Many local activists condemned the move of the government to “withdraw cases against members of the majority community who were booked on the allegation of killing innocent Muslim men, women, boys and girls”.
Jaula told Newsclick that the BJP was forced to consider withdrawing cases against Jats due to two reasons. “It is a common knowledge that Jats and Muslims used to be a united force voting for secular parties, mainly Ajit Singh led RLD among others. But after the riots, they broke apart and Jats started voting for the BJP. Lately, a group of prominent civil society members from across the religious spectrum, including myself, have started doing peace meetings between Muslims and Jats in the riot-ravaged villages in Muzaffarnagar and Shamli,” he said.
“We conducted more than two dozen small and big meetings, which were participated by both Muslims and Jats, where we explained at length how the prosperity of the local farmers, including both Muslims and Jats, had gone away since both started hating each other. Everywhere we went people agreed with us,” Jaula explained the impact of the peace meetings.

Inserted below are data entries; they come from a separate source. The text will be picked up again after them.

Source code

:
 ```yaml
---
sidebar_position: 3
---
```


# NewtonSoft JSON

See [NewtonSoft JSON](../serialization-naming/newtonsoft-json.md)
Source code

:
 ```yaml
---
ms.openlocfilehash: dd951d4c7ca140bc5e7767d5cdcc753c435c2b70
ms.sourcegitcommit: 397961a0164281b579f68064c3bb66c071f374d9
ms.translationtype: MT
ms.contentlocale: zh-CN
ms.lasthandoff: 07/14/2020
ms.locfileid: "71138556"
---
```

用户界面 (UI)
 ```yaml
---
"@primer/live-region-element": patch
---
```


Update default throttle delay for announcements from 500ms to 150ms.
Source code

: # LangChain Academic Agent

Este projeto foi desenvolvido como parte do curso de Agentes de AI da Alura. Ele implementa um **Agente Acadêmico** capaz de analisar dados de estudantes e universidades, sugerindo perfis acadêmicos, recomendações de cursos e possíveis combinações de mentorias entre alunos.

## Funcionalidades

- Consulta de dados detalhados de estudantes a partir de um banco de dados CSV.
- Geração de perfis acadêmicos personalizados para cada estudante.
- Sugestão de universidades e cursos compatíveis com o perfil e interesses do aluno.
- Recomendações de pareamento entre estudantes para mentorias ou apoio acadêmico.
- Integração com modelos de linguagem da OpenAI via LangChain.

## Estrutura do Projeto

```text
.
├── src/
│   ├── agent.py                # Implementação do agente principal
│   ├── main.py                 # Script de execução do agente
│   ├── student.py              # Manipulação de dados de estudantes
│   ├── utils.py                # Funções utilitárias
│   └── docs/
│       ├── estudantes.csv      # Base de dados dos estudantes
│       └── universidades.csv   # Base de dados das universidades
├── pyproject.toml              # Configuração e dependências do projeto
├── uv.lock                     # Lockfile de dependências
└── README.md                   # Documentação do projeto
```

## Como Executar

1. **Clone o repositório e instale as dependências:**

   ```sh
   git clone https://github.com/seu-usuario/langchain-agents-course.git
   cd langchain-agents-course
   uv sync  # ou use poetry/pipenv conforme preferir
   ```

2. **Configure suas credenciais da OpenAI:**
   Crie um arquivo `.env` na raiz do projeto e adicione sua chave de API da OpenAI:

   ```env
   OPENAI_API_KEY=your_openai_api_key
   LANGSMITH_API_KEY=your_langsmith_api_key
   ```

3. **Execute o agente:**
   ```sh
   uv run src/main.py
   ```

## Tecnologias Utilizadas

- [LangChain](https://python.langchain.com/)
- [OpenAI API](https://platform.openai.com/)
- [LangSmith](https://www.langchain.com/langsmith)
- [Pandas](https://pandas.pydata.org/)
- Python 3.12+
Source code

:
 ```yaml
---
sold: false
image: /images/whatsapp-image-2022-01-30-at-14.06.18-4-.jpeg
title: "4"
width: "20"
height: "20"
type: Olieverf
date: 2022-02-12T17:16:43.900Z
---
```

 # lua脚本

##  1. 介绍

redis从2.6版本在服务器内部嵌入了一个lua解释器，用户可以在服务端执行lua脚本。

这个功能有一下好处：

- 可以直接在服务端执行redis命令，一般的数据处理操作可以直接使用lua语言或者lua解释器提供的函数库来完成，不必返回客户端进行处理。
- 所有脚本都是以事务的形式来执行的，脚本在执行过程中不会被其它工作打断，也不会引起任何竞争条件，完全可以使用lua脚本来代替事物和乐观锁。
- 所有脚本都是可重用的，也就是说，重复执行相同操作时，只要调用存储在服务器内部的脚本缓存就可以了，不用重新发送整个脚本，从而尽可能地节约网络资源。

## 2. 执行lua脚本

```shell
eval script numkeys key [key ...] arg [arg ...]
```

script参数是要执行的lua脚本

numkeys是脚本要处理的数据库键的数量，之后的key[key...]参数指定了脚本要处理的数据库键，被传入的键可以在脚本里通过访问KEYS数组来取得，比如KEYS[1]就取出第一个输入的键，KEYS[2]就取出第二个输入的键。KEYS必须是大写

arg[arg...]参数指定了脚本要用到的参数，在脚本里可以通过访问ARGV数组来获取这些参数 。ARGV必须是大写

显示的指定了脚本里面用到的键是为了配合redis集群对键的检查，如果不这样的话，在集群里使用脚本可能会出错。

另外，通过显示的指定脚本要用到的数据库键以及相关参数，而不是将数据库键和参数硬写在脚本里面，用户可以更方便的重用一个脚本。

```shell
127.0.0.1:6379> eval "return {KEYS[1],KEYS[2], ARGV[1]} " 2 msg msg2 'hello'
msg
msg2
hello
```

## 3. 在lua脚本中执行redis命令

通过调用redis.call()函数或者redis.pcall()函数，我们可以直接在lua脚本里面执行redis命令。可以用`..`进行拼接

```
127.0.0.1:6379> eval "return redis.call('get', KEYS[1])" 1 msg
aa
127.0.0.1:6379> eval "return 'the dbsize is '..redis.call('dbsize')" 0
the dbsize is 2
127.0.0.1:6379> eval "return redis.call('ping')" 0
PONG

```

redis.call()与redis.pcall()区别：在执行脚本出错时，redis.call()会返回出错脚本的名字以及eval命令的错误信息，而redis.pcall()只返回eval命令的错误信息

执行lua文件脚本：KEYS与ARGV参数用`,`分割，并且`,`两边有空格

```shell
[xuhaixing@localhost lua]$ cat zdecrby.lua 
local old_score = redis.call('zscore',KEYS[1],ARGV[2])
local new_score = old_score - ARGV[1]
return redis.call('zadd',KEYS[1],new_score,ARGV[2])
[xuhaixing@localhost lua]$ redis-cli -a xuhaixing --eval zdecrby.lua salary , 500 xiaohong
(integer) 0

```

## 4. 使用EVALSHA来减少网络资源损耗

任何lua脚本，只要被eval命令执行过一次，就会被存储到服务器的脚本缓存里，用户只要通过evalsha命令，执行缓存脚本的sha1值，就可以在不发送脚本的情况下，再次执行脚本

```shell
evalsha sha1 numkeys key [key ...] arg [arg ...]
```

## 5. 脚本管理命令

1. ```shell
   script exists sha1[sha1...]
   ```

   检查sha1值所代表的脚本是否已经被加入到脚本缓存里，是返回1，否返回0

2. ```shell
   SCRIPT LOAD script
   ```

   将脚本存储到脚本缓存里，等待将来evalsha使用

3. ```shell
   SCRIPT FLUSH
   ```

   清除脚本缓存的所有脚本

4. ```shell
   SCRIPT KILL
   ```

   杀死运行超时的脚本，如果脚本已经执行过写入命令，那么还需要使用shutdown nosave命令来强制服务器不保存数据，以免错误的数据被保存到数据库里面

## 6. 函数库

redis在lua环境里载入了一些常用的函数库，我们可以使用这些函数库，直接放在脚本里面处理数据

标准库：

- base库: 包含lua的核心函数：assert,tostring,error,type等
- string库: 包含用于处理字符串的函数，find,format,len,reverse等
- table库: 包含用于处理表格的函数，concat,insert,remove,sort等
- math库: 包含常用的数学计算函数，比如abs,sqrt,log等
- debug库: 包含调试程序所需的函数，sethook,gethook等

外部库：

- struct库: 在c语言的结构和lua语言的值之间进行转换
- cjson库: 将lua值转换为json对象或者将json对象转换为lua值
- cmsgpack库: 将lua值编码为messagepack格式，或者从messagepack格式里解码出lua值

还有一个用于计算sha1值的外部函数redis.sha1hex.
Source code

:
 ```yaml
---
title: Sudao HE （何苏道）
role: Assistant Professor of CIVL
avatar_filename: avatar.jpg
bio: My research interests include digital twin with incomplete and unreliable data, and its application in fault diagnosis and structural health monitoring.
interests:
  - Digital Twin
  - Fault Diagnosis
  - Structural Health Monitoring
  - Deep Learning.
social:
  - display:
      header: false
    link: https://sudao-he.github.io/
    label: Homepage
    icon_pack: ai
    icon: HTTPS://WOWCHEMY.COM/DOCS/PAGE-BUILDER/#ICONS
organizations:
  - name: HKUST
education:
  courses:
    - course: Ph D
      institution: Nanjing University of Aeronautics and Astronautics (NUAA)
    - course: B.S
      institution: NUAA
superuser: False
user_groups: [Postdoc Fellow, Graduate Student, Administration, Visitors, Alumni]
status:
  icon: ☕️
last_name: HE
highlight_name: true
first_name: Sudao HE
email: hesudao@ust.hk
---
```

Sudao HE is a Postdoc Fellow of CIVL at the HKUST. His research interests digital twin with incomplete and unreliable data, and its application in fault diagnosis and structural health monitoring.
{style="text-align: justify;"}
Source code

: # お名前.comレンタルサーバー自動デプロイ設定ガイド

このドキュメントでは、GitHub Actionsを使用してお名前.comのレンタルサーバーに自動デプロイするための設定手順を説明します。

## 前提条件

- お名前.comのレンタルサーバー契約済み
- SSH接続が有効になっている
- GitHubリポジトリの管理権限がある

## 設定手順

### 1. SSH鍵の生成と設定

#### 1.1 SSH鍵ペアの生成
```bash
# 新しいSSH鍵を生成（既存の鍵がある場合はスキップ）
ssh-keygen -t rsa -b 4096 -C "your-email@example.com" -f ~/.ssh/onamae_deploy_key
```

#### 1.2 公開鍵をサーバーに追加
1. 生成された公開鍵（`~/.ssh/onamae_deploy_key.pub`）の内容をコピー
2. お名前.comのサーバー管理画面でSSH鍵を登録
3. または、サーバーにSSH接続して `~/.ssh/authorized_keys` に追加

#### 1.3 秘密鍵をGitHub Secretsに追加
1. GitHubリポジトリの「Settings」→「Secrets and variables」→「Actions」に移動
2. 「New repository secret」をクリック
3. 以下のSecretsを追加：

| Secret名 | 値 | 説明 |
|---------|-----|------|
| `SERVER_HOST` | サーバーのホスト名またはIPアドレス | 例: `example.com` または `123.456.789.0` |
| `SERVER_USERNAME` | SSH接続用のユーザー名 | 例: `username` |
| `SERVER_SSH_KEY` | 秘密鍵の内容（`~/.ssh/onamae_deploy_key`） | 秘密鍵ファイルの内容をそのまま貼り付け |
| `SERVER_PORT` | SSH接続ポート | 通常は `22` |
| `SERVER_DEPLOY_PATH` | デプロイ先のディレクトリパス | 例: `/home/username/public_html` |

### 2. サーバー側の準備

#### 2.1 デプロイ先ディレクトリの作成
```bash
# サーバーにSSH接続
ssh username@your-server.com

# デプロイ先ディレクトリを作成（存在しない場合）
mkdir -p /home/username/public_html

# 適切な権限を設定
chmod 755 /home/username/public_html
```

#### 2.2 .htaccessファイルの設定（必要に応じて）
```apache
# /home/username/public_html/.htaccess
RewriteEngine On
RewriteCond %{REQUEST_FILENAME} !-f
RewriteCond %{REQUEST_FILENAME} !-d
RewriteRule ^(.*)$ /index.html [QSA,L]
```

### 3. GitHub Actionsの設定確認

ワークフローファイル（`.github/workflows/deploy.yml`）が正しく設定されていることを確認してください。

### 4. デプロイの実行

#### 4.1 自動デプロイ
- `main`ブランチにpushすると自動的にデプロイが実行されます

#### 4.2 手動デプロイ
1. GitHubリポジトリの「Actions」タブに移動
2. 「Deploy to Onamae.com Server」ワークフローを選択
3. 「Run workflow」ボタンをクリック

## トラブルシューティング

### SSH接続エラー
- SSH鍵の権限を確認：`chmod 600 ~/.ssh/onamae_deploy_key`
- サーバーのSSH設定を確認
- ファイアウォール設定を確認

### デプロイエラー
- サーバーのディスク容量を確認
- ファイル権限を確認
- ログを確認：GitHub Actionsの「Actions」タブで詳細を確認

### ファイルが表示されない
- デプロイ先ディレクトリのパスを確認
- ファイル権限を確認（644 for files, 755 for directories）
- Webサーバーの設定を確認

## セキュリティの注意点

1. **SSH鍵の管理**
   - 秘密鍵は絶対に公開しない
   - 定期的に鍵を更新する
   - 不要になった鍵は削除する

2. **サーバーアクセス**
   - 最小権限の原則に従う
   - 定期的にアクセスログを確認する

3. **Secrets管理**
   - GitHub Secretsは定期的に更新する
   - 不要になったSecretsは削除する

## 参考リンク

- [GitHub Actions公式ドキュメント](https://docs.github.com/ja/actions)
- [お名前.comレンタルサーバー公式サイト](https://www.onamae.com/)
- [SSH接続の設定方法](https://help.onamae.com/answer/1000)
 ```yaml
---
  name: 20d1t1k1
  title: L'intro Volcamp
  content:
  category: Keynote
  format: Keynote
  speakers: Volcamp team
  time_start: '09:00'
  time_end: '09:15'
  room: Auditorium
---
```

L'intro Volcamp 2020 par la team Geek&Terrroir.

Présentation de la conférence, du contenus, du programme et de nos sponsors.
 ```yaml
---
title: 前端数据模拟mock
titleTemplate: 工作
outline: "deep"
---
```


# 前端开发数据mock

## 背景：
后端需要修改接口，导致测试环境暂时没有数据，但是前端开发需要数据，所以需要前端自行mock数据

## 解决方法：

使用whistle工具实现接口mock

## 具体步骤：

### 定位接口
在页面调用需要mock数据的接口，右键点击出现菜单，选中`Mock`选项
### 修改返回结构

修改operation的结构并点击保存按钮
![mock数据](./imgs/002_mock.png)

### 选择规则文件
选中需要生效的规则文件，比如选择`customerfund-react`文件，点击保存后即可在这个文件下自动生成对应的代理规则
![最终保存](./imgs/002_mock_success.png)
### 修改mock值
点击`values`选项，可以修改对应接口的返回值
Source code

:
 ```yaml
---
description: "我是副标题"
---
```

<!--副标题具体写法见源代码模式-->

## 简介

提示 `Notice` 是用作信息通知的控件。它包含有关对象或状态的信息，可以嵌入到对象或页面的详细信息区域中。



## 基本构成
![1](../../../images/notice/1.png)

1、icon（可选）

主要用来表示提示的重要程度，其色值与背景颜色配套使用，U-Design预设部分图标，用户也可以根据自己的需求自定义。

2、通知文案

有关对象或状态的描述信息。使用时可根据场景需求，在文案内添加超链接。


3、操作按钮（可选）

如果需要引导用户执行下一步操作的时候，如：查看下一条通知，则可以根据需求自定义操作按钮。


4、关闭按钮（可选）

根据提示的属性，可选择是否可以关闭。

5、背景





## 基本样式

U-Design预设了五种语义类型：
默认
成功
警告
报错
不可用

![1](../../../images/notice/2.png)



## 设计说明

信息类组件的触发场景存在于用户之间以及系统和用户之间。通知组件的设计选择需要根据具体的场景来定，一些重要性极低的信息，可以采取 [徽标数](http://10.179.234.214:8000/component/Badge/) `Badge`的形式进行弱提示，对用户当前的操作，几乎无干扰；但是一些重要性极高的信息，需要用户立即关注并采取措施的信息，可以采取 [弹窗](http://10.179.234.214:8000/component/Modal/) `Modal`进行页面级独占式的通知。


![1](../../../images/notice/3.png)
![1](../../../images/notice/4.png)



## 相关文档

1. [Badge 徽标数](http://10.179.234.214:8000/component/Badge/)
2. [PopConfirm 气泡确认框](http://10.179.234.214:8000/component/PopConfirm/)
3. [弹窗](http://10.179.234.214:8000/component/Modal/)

“A small yet extremely crucial impact of the peace meetings was that the Jats had started asking for forgiveness from the Muslims and invited them back to their villages from where Muslims had run away during the riots. And Muslim victims assured them that they will forgive the Jats and possibly also withdraw the cases they filed against their Jat neighbours. This sent shivers down the spine of local BJP leadership, which prospered on division. Because if the Jats and Muslims come back together then there will be no space for BJP to do politics. Hence, they came up with the latest move to withdraw the cases,” he added.
The second reason was that in January the Yogi government had initiated withdrawal of cases filed against local BJP leaders like Baliyan, Sangeet Som and others.
The prominent BJP leaders who were booked on charges of provoking the riots include former Union Minister and party MP from Muzaffarnagar Sanjiv Balyan, Bijnor MP Bhartendu Singh, Cane development minister in Yogi Adityanath Cabinet and MLA from Thana Bhawan Suresh Rana, Budhana MLA Umesh Malik and party leader Sadhvi Prachi.
A secretary-level officer of the Ministry of Law and Justice of the state government had in January written a similar letter to the DM and SSP of Muzaffarnagar asking if the cases filed against BJP leader could be withdrawn in public interest. It had angered the Jat community and Khap leaders that while the BJP was concerned about its leaders it did not care about the Jat youths who were arrested and were in jail for cases filed during the riots.
So in January last week, a big meeting was organised by the Jat and BKU leaders, demanding that the BJP government withdraw the cases against Jat youths in the similar manner it was trying to do for its leaders.